'''

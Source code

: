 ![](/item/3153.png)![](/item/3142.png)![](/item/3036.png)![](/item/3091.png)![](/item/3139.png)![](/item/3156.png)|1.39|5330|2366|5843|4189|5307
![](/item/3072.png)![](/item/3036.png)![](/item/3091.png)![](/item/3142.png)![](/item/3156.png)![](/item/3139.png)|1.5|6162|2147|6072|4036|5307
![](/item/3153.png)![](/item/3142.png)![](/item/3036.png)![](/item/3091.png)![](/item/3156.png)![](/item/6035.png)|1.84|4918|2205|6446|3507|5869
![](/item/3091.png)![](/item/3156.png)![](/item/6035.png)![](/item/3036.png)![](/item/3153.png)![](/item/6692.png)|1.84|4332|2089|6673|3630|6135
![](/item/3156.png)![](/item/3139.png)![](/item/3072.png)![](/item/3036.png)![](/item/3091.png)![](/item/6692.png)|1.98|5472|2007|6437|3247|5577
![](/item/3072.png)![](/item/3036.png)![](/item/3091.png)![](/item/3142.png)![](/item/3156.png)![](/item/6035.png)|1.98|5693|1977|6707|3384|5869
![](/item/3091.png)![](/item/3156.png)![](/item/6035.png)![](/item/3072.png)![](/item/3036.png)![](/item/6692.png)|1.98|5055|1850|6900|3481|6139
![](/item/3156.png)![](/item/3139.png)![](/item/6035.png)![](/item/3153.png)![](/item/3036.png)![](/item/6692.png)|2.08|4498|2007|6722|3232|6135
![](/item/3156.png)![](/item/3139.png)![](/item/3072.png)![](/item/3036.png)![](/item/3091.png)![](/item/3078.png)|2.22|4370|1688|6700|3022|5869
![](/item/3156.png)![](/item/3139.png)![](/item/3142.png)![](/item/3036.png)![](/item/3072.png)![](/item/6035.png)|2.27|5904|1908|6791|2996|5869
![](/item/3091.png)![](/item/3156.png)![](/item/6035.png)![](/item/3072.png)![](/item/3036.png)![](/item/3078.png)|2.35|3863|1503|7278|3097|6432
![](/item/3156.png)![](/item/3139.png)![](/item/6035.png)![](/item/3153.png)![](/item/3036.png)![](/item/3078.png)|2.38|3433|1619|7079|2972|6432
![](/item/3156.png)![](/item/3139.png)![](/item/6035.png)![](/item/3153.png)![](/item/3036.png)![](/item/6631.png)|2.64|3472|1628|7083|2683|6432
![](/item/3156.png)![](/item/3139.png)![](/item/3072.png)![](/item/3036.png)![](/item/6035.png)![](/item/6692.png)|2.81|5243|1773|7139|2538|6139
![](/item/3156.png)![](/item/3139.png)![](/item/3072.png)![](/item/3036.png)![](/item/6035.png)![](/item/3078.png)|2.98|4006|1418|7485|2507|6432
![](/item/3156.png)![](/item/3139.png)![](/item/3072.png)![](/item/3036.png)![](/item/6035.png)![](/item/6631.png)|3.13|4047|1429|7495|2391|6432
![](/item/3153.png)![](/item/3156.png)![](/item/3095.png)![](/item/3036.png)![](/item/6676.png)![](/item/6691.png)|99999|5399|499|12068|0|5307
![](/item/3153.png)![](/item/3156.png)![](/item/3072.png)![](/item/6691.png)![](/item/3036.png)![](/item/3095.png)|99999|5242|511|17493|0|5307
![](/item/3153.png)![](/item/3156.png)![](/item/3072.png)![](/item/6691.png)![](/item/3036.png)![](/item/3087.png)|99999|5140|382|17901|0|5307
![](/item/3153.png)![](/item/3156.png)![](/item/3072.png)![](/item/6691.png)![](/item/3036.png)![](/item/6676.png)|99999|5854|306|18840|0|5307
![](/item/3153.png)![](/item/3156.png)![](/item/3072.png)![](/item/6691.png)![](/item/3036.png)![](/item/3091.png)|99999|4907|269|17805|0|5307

'''

# [Task instructions]
All of the material is to be copied word for word.

# [Expected answer]
Source code

: ![](/item/3153.png)![](/item/3142.png)![](/item/3036.png)![](/item/3091.png)![](/item/3139.png)![](/item/3156.png)|1.39|5330|2366|5843|4189|5307
![](/item/3072.png)![](/item/3036.png)![](/item/3091.png)![](/item/3142.png)![](/item/3156.png)![](/item/3139.png)|1.5|6162|2147|6072|4036|5307
![](/item/3153.png)![](/item/3142.png)![](/item/3036.png)![](/item/3091.png)![](/item/3156.png)![](/item/6035.png)|1.84|4918|2205|6446|3507|5869
![](/item/3091.png)![](/item/3156.png)![](/item/6035.png)![](/item/3036.png)![](/item/3153.png)![](/item/6692.png)|1.84|4332|2089|6673|3630|6135
![](/item/3156.png)![](/item/3139.png)![](/item/3072.png)![](/item/3036.png)![](/item/3091.png)![](/item/6692.png)|1.98|5472|2007|6437|3247|5577
![](/item/3072.png)![](/item/3036.png)![](/item/3091.png)![](/item/3142.png)![](/item/3156.png)![](/item/6035.png)|1.98|5693|1977|6707|3384|5869
![](/item/3091.png)![](/item/3156.png)![](/item/6035.png)![](/item/3072.png)![](/item/3036.png)![](/item/6692.png)|1.98|5055|1850|6900|3481|6139
![](/item/3156.png)![](/item/3139.png)![](/item/6035.png)![](/item/3153.png)![](/item/3036.png)![](/item/6692.png)|2.08|4498|2007|6722|3232|6135
![](/item/3156.png)![](/item/3139.png)![](/item/3072.png)![](/item/3036.png)![](/item/3091.png)![](/item/3078.png)|2.22|4370|1688|6700|3022|5869
![](/item/3156.png)![](/item/3139.png)![](/item/3142.png)![](/item/3036.png)![](/item/3072.png)![](/item/6035.png)|2.27|5904|1908|6791|2996|5869
![](/item/3091.png)![](/item/3156.png)![](/item/6035.png)![](/item/3072.png)![](/item/3036.png)![](/item/3078.png)|2.35|3863|1503|7278|3097|6432
![](/item/3156.png)![](/item/3139.png)![](/item/6035.png)![](/item/3153.png)![](/item/3036.png)![](/item/3078.png)|2.38|3433|1619|7079|2972|6432
![](/item/3156.png)![](/item/3139.png)![](/item/6035.png)![](/item/3153.png)![](/item/3036.png)![](/item/6631.png)|2.64|3472|1628|7083|2683|6432
![](/item/3156.png)![](/item/3139.png)![](/item/3072.png)![](/item/3036.png)![](/item/6035.png)![](/item/6692.png)|2.81|5243|1773|7139|2538|6139
![](/item/3156.png)![](/item/3139.png)![](/item/3072.png)![](/item/3036.png)![](/item/6035.png)![](/item/3078.png)|2.98|4006|1418|7485|2507|6432
![](/item/3156.png)![](/item/3139.png)![](/item/3072.png)![](/item/3036.png)![](/item/6035.png)![](/item/6631.png)|3.13|4047|1429|7495|2391|6432
![](/item/3153.png)![](/item/3156.png)![](/item/3095.png)![](/item/3036.png)![](/item/6676.png)![](/item/6691.png)|99999|5399|499|12068|0|5307
![](/item/3153.png)![](/item/3156.png)![](/item/3072.png)![](/item/6691.png)![](/item/3036.png)![](/item/3095.png)|99999|5242|511|17493|0|5307
![](/item/3153.png)![](/item/3156.png)![](/item/3072.png)![](/item/6691.png)![](/item/3036.png)![](/item/3087.png)|99999|5140|382|17901|0|5307
![](/item/3153.png)![](/item/3156.png)![](/item/3072.png)![](/item/6691.png)![](/item/3036.png)![](/item/6676.png)|99999|5854|306|18840|0|5307
![](/item/3153.png)![](/item/3156.png)![](/item/3072.png)![](/item/6691.png)![](/item/3036.png)![](/item/3091.png)|99999|4907|269|17805|0|5307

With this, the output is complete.